◆ Task to complete ◆
Range to output from the entries below: the line containing "6. Move constructor." through the line containing "### Ones and zeros". Set it down exactly, ends included, nothing else.

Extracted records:
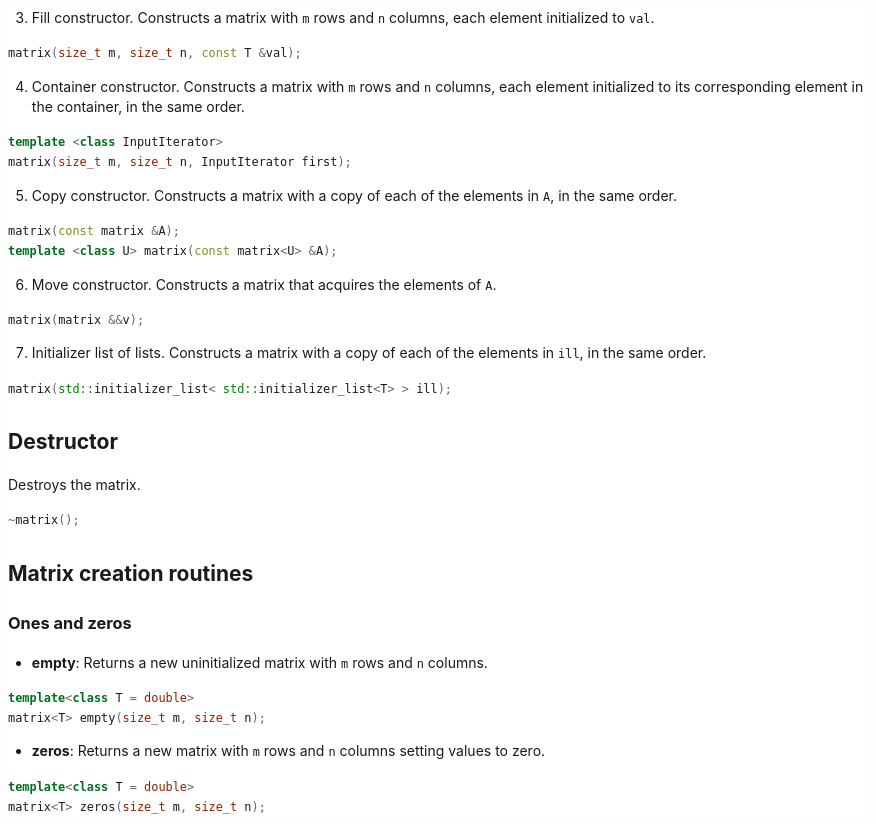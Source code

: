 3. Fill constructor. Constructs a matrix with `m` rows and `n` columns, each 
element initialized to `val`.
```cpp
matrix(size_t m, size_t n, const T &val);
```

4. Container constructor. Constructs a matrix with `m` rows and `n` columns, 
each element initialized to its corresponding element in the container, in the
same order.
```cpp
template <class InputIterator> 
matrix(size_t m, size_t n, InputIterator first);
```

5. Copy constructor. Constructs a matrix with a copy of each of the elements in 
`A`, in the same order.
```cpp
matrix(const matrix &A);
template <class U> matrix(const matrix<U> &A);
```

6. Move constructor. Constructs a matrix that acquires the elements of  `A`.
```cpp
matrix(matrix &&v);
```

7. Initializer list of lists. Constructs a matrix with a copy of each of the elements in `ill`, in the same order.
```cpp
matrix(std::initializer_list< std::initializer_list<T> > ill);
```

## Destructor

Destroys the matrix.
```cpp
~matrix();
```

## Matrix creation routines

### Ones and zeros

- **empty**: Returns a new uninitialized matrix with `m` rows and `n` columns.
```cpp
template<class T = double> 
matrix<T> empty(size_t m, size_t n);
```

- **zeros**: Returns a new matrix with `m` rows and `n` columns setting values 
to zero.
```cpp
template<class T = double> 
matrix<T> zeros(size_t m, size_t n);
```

◆ Written solution ◆
6. Move constructor. Constructs a matrix that acquires the elements of  `A`.
```cpp
matrix(matrix &&v);
```

7. Initializer list of lists. Constructs a matrix with a copy of each of the elements in `ill`, in the same order.
```cpp
matrix(std::initializer_list< std::initializer_list<T> > ill);
```

## Destructor

Destroys the matrix.
```cpp
~matrix();
```

## Matrix creation routines

### Ones and zeros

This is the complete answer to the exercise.